Transcribe the records exactly. Pictures do not belong in the transcription.

◆ Records for this exercise ◆
• • • • •
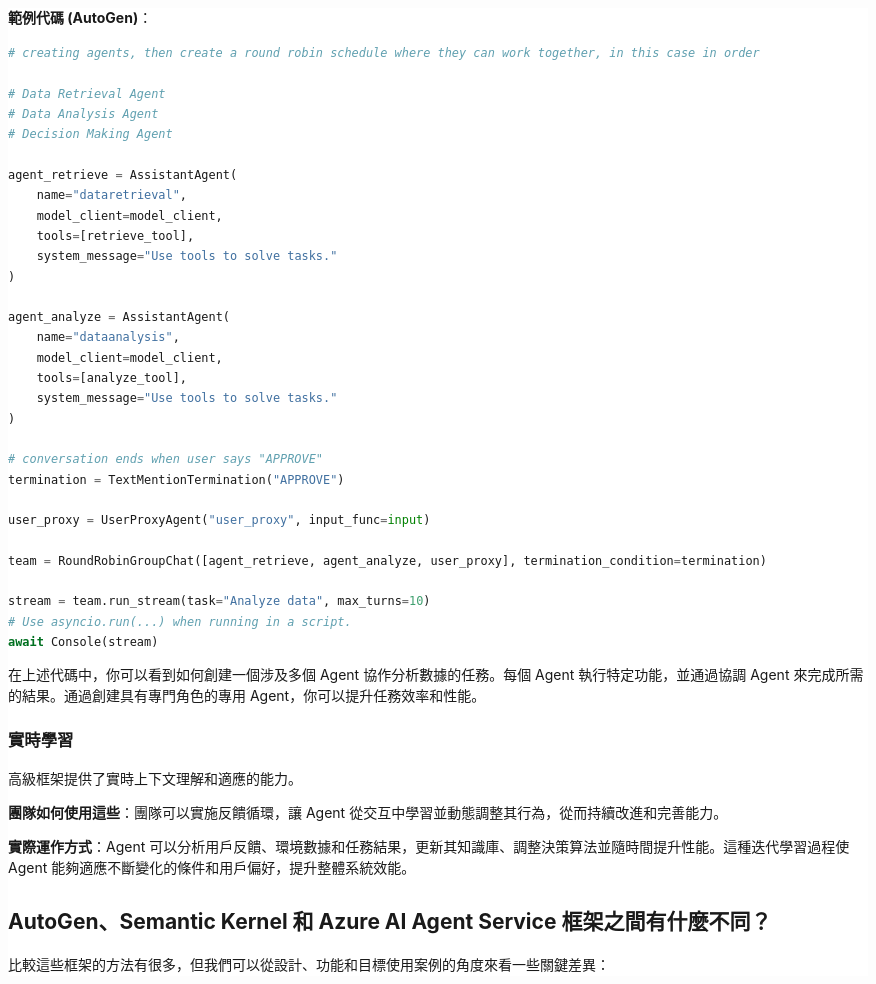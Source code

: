 **範例代碼 (AutoGen)**：

```python
# creating agents, then create a round robin schedule where they can work together, in this case in order

# Data Retrieval Agent
# Data Analysis Agent
# Decision Making Agent

agent_retrieve = AssistantAgent(
    name="dataretrieval",
    model_client=model_client,
    tools=[retrieve_tool],
    system_message="Use tools to solve tasks."
)

agent_analyze = AssistantAgent(
    name="dataanalysis",
    model_client=model_client,
    tools=[analyze_tool],
    system_message="Use tools to solve tasks."
)

# conversation ends when user says "APPROVE"
termination = TextMentionTermination("APPROVE")

user_proxy = UserProxyAgent("user_proxy", input_func=input)

team = RoundRobinGroupChat([agent_retrieve, agent_analyze, user_proxy], termination_condition=termination)

stream = team.run_stream(task="Analyze data", max_turns=10)
# Use asyncio.run(...) when running in a script.
await Console(stream)
```

在上述代碼中，你可以看到如何創建一個涉及多個 Agent 協作分析數據的任務。每個 Agent 執行特定功能，並通過協調 Agent 來完成所需的結果。通過創建具有專門角色的專用 Agent，你可以提升任務效率和性能。

### 實時學習

高級框架提供了實時上下文理解和適應的能力。

**團隊如何使用這些**：團隊可以實施反饋循環，讓 Agent 從交互中學習並動態調整其行為，從而持續改進和完善能力。

**實際運作方式**：Agent 可以分析用戶反饋、環境數據和任務結果，更新其知識庫、調整決策算法並隨時間提升性能。這種迭代學習過程使 Agent 能夠適應不斷變化的條件和用戶偏好，提升整體系統效能。

## AutoGen、Semantic Kernel 和 Azure AI Agent Service 框架之間有什麼不同？

比較這些框架的方法有很多，但我們可以從設計、功能和目標使用案例的角度來看一些關鍵差異：
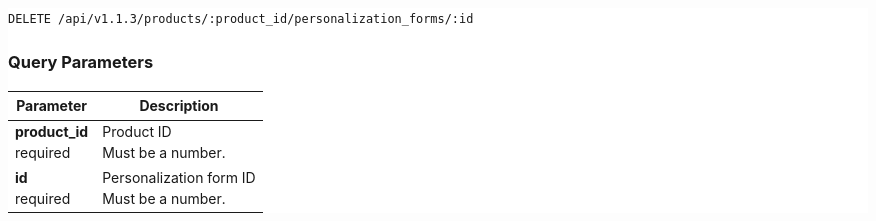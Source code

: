 `DELETE /api/v1.1.3/products/:product_id/personalization_forms/:id`

### Query Parameters

Parameter | Description
--------- | -----------
<div><strong>product_id </strong></div><div> required </div> | <div>Product ID</div><div> Must be a number. </div>
<div><strong>id </strong></div><div> required </div> | <div>Personalization form ID</div><div> Must be a number. </div>
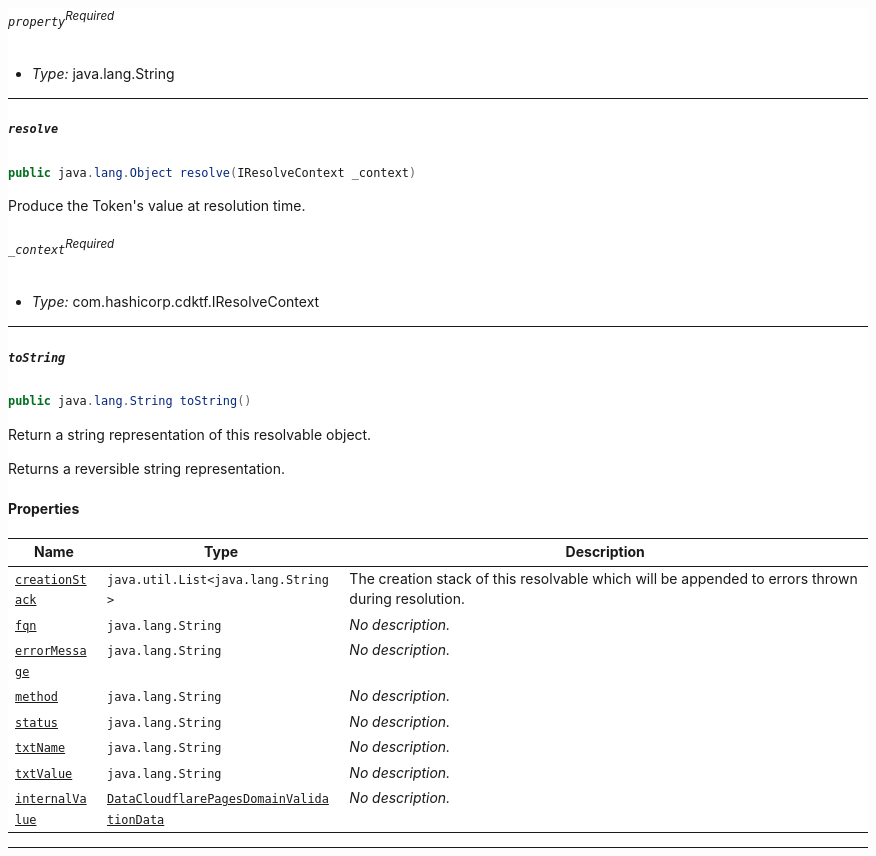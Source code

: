 ###### `property`<sup>Required</sup> <a name="property" id="@cdktf/provider-cloudflare.dataCloudflarePagesDomain.DataCloudflarePagesDomainValidationDataOutputReference.interpolationForAttribute.parameter.property"></a>

- *Type:* java.lang.String

---

##### `resolve` <a name="resolve" id="@cdktf/provider-cloudflare.dataCloudflarePagesDomain.DataCloudflarePagesDomainValidationDataOutputReference.resolve"></a>

```java
public java.lang.Object resolve(IResolveContext _context)
```

Produce the Token's value at resolution time.

###### `_context`<sup>Required</sup> <a name="_context" id="@cdktf/provider-cloudflare.dataCloudflarePagesDomain.DataCloudflarePagesDomainValidationDataOutputReference.resolve.parameter._context"></a>

- *Type:* com.hashicorp.cdktf.IResolveContext

---

##### `toString` <a name="toString" id="@cdktf/provider-cloudflare.dataCloudflarePagesDomain.DataCloudflarePagesDomainValidationDataOutputReference.toString"></a>

```java
public java.lang.String toString()
```

Return a string representation of this resolvable object.

Returns a reversible string representation.


#### Properties <a name="Properties" id="Properties"></a>

| **Name** | **Type** | **Description** |
| --- | --- | --- |
| <code><a href="#@cdktf/provider-cloudflare.dataCloudflarePagesDomain.DataCloudflarePagesDomainValidationDataOutputReference.property.creationStack">creationStack</a></code> | <code>java.util.List<java.lang.String></code> | The creation stack of this resolvable which will be appended to errors thrown during resolution. |
| <code><a href="#@cdktf/provider-cloudflare.dataCloudflarePagesDomain.DataCloudflarePagesDomainValidationDataOutputReference.property.fqn">fqn</a></code> | <code>java.lang.String</code> | *No description.* |
| <code><a href="#@cdktf/provider-cloudflare.dataCloudflarePagesDomain.DataCloudflarePagesDomainValidationDataOutputReference.property.errorMessage">errorMessage</a></code> | <code>java.lang.String</code> | *No description.* |
| <code><a href="#@cdktf/provider-cloudflare.dataCloudflarePagesDomain.DataCloudflarePagesDomainValidationDataOutputReference.property.method">method</a></code> | <code>java.lang.String</code> | *No description.* |
| <code><a href="#@cdktf/provider-cloudflare.dataCloudflarePagesDomain.DataCloudflarePagesDomainValidationDataOutputReference.property.status">status</a></code> | <code>java.lang.String</code> | *No description.* |
| <code><a href="#@cdktf/provider-cloudflare.dataCloudflarePagesDomain.DataCloudflarePagesDomainValidationDataOutputReference.property.txtName">txtName</a></code> | <code>java.lang.String</code> | *No description.* |
| <code><a href="#@cdktf/provider-cloudflare.dataCloudflarePagesDomain.DataCloudflarePagesDomainValidationDataOutputReference.property.txtValue">txtValue</a></code> | <code>java.lang.String</code> | *No description.* |
| <code><a href="#@cdktf/provider-cloudflare.dataCloudflarePagesDomain.DataCloudflarePagesDomainValidationDataOutputReference.property.internalValue">internalValue</a></code> | <code><a href="#@cdktf/provider-cloudflare.dataCloudflarePagesDomain.DataCloudflarePagesDomainValidationData">DataCloudflarePagesDomainValidationData</a></code> | *No description.* |

---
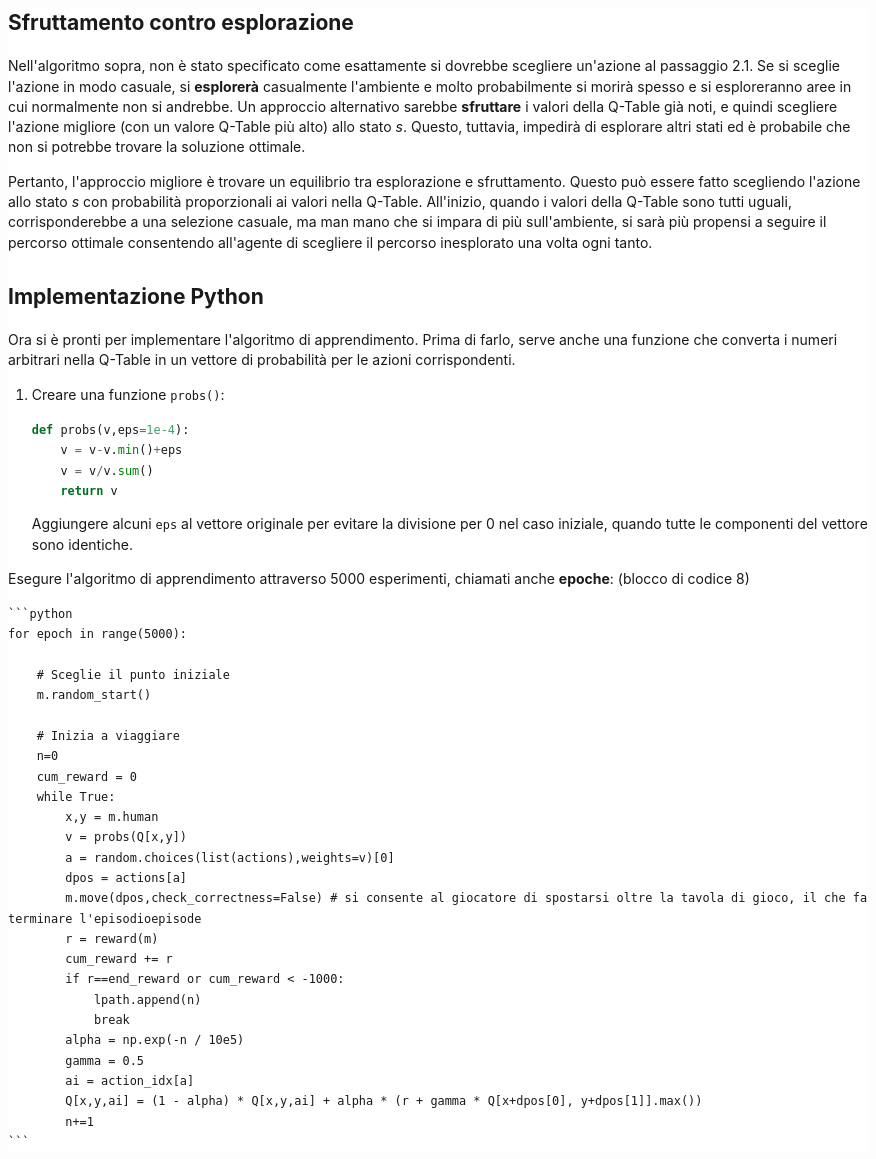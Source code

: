 ## Sfruttamento contro esplorazione

Nell'algoritmo sopra, non è stato specificato come esattamente si dovrebbe scegliere un'azione al passaggio 2.1. Se si sceglie l'azione in modo casuale, si **esplorerà** casualmente l'ambiente e molto probabilmente si morirà spesso e si esploreranno aree in cui normalmente non si andrebbe. Un approccio alternativo sarebbe **sfruttare** i valori della Q-Table già noti, e quindi scegliere l'azione migliore (con un valore Q-Table più alto) allo stato *s*. Questo, tuttavia, impedirà di esplorare altri stati ed è probabile che non si potrebbe trovare la soluzione ottimale.

Pertanto, l'approccio migliore è trovare un equilibrio tra esplorazione e sfruttamento. Questo può essere fatto scegliendo l'azione allo stato *s* con probabilità proporzionali ai valori nella Q-Table. All'inizio, quando i valori della Q-Table sono tutti uguali, corrisponderebbe a una selezione casuale, ma man mano che si impara di più sull'ambiente, si sarà più propensi a seguire il percorso ottimale consentendo all'agente di scegliere il percorso inesplorato una volta ogni tanto.

## Implementazione Python

Ora si è pronti per implementare l'algoritmo di apprendimento. Prima di farlo, serve anche una funzione che converta i numeri arbitrari nella Q-Table in un vettore di probabilità per le azioni corrispondenti.

1. Creare una funzione `probs()`:

   ```python
   def probs(v,eps=1e-4):
       v = v-v.min()+eps
       v = v/v.sum()
       return v
   ```

   Aggiungere alcuni `eps` al vettore originale per evitare la divisione per 0 nel caso iniziale, quando tutte le componenti del vettore sono identiche.

Esegure l'algoritmo di apprendimento attraverso 5000 esperimenti, chiamati anche **epoche**: (blocco di codice 8)

    ```python
    for epoch in range(5000):

        # Sceglie il punto iniziale
        m.random_start()

        # Inizia a viaggiare
        n=0
        cum_reward = 0
        while True:
            x,y = m.human
            v = probs(Q[x,y])
            a = random.choices(list(actions),weights=v)[0]
            dpos = actions[a]
            m.move(dpos,check_correctness=False) # si consente al giocatore di spostarsi oltre la tavola di gioco, il che fa terminare l'episodioepisode
            r = reward(m)
            cum_reward += r
            if r==end_reward or cum_reward < -1000:
                lpath.append(n)
                break
            alpha = np.exp(-n / 10e5)
            gamma = 0.5
            ai = action_idx[a]
            Q[x,y,ai] = (1 - alpha) * Q[x,y,ai] + alpha * (r + gamma * Q[x+dpos[0], y+dpos[1]].max())
            n+=1
    ```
• • • • •
◆ Answer space ◆
Source code

: **範例代碼 (AutoGen)**：

```python
# creating agents, then create a round robin schedule where they can work together, in this case in order

# Data Retrieval Agent
# Data Analysis Agent
# Decision Making Agent

agent_retrieve = AssistantAgent(
    name="dataretrieval",
    model_client=model_client,
    tools=[retrieve_tool],
    system_message="Use tools to solve tasks."
)

agent_analyze = AssistantAgent(
    name="dataanalysis",
    model_client=model_client,
    tools=[analyze_tool],
    system_message="Use tools to solve tasks."
)

# conversation ends when user says "APPROVE"
termination = TextMentionTermination("APPROVE")

user_proxy = UserProxyAgent("user_proxy", input_func=input)

team = RoundRobinGroupChat([agent_retrieve, agent_analyze, user_proxy], termination_condition=termination)

stream = team.run_stream(task="Analyze data", max_turns=10)
# Use asyncio.run(...) when running in a script.
await Console(stream)
```

在上述代碼中，你可以看到如何創建一個涉及多個 Agent 協作分析數據的任務。每個 Agent 執行特定功能，並通過協調 Agent 來完成所需的結果。通過創建具有專門角色的專用 Agent，你可以提升任務效率和性能。

### 實時學習

高級框架提供了實時上下文理解和適應的能力。

**團隊如何使用這些**：團隊可以實施反饋循環，讓 Agent 從交互中學習並動態調整其行為，從而持續改進和完善能力。

**實際運作方式**：Agent 可以分析用戶反饋、環境數據和任務結果，更新其知識庫、調整決策算法並隨時間提升性能。這種迭代學習過程使 Agent 能夠適應不斷變化的條件和用戶偏好，提升整體系統效能。

## AutoGen、Semantic Kernel 和 Azure AI Agent Service 框架之間有什麼不同？

比較這些框架的方法有很多，但我們可以從設計、功能和目標使用案例的角度來看一些關鍵差異：
Source code

: `DELETE /api/v1.1.3/products/:product_id/personalization_forms/:id`

### Query Parameters

Parameter | Description
--------- | -----------
<div><strong>product_id </strong></div><div> required </div> | <div>Product ID</div><div> Must be a number. </div>
<div><strong>id </strong></div><div> required </div> | <div>Personalization form ID</div><div> Must be a number. </div>
Source code

: ###### `property`<sup>Required</sup> <a name="property" id="@cdktf/provider-cloudflare.dataCloudflarePagesDomain.DataCloudflarePagesDomainValidationDataOutputReference.interpolationForAttribute.parameter.property"></a>

- *Type:* java.lang.String

---

##### `resolve` <a name="resolve" id="@cdktf/provider-cloudflare.dataCloudflarePagesDomain.DataCloudflarePagesDomainValidationDataOutputReference.resolve"></a>

```java
public java.lang.Object resolve(IResolveContext _context)
```

Produce the Token's value at resolution time.

###### `_context`<sup>Required</sup> <a name="_context" id="@cdktf/provider-cloudflare.dataCloudflarePagesDomain.DataCloudflarePagesDomainValidationDataOutputReference.resolve.parameter._context"></a>

- *Type:* com.hashicorp.cdktf.IResolveContext

---

##### `toString` <a name="toString" id="@cdktf/provider-cloudflare.dataCloudflarePagesDomain.DataCloudflarePagesDomainValidationDataOutputReference.toString"></a>

```java
public java.lang.String toString()
```

Return a string representation of this resolvable object.

Returns a reversible string representation.


#### Properties <a name="Properties" id="Properties"></a>

| **Name** | **Type** | **Description** |
| --- | --- | --- |
| <code><a href="#@cdktf/provider-cloudflare.dataCloudflarePagesDomain.DataCloudflarePagesDomainValidationDataOutputReference.property.creationStack">creationStack</a></code> | <code>java.util.List<java.lang.String></code> | The creation stack of this resolvable which will be appended to errors thrown during resolution. |
| <code><a href="#@cdktf/provider-cloudflare.dataCloudflarePagesDomain.DataCloudflarePagesDomainValidationDataOutputReference.property.fqn">fqn</a></code> | <code>java.lang.String</code> | *No description.* |
| <code><a href="#@cdktf/provider-cloudflare.dataCloudflarePagesDomain.DataCloudflarePagesDomainValidationDataOutputReference.property.errorMessage">errorMessage</a></code> | <code>java.lang.String</code> | *No description.* |
| <code><a href="#@cdktf/provider-cloudflare.dataCloudflarePagesDomain.DataCloudflarePagesDomainValidationDataOutputReference.property.method">method</a></code> | <code>java.lang.String</code> | *No description.* |
| <code><a href="#@cdktf/provider-cloudflare.dataCloudflarePagesDomain.DataCloudflarePagesDomainValidationDataOutputReference.property.status">status</a></code> | <code>java.lang.String</code> | *No description.* |
| <code><a href="#@cdktf/provider-cloudflare.dataCloudflarePagesDomain.DataCloudflarePagesDomainValidationDataOutputReference.property.txtName">txtName</a></code> | <code>java.lang.String</code> | *No description.* |
| <code><a href="#@cdktf/provider-cloudflare.dataCloudflarePagesDomain.DataCloudflarePagesDomainValidationDataOutputReference.property.txtValue">txtValue</a></code> | <code>java.lang.String</code> | *No description.* |
| <code><a href="#@cdktf/provider-cloudflare.dataCloudflarePagesDomain.DataCloudflarePagesDomainValidationDataOutputReference.property.internalValue">internalValue</a></code> | <code><a href="#@cdktf/provider-cloudflare.dataCloudflarePagesDomain.DataCloudflarePagesDomainValidationData">DataCloudflarePagesDomainValidationData</a></code> | *No description.* |

---
Source code

: ## Sfruttamento contro esplorazione

Nell'algoritmo sopra, non è stato specificato come esattamente si dovrebbe scegliere un'azione al passaggio 2.1. Se si sceglie l'azione in modo casuale, si **esplorerà** casualmente l'ambiente e molto probabilmente si morirà spesso e si esploreranno aree in cui normalmente non si andrebbe. Un approccio alternativo sarebbe **sfruttare** i valori della Q-Table già noti, e quindi scegliere l'azione migliore (con un valore Q-Table più alto) allo stato *s*. Questo, tuttavia, impedirà di esplorare altri stati ed è probabile che non si potrebbe trovare la soluzione ottimale.

Pertanto, l'approccio migliore è trovare un equilibrio tra esplorazione e sfruttamento. Questo può essere fatto scegliendo l'azione allo stato *s* con probabilità proporzionali ai valori nella Q-Table. All'inizio, quando i valori della Q-Table sono tutti uguali, corrisponderebbe a una selezione casuale, ma man mano che si impara di più sull'ambiente, si sarà più propensi a seguire il percorso ottimale consentendo all'agente di scegliere il percorso inesplorato una volta ogni tanto.

## Implementazione Python

Ora si è pronti per implementare l'algoritmo di apprendimento. Prima di farlo, serve anche una funzione che converta i numeri arbitrari nella Q-Table in un vettore di probabilità per le azioni corrispondenti.

1. Creare una funzione `probs()`:

   ```python
   def probs(v,eps=1e-4):
       v = v-v.min()+eps
       v = v/v.sum()
       return v
   ```

   Aggiungere alcuni `eps` al vettore originale per evitare la divisione per 0 nel caso iniziale, quando tutte le componenti del vettore sono identiche.

Esegure l'algoritmo di apprendimento attraverso 5000 esperimenti, chiamati anche **epoche**: (blocco di codice 8)

    ```python
    for epoch in range(5000):

        # Sceglie il punto iniziale
        m.random_start()

        # Inizia a viaggiare
        n=0
        cum_reward = 0
        while True:
            x,y = m.human
            v = probs(Q[x,y])
            a = random.choices(list(actions),weights=v)[0]
            dpos = actions[a]
            m.move(dpos,check_correctness=False) # si consente al giocatore di spostarsi oltre la tavola di gioco, il che fa terminare l'episodioepisode
            r = reward(m)
            cum_reward += r
            if r==end_reward or cum_reward < -1000:
                lpath.append(n)
                break
            alpha = np.exp(-n / 10e5)
            gamma = 0.5
            ai = action_idx[a]
            Q[x,y,ai] = (1 - alpha) * Q[x,y,ai] + alpha * (r + gamma * Q[x+dpos[0], y+dpos[1]].max())
            n+=1
    ```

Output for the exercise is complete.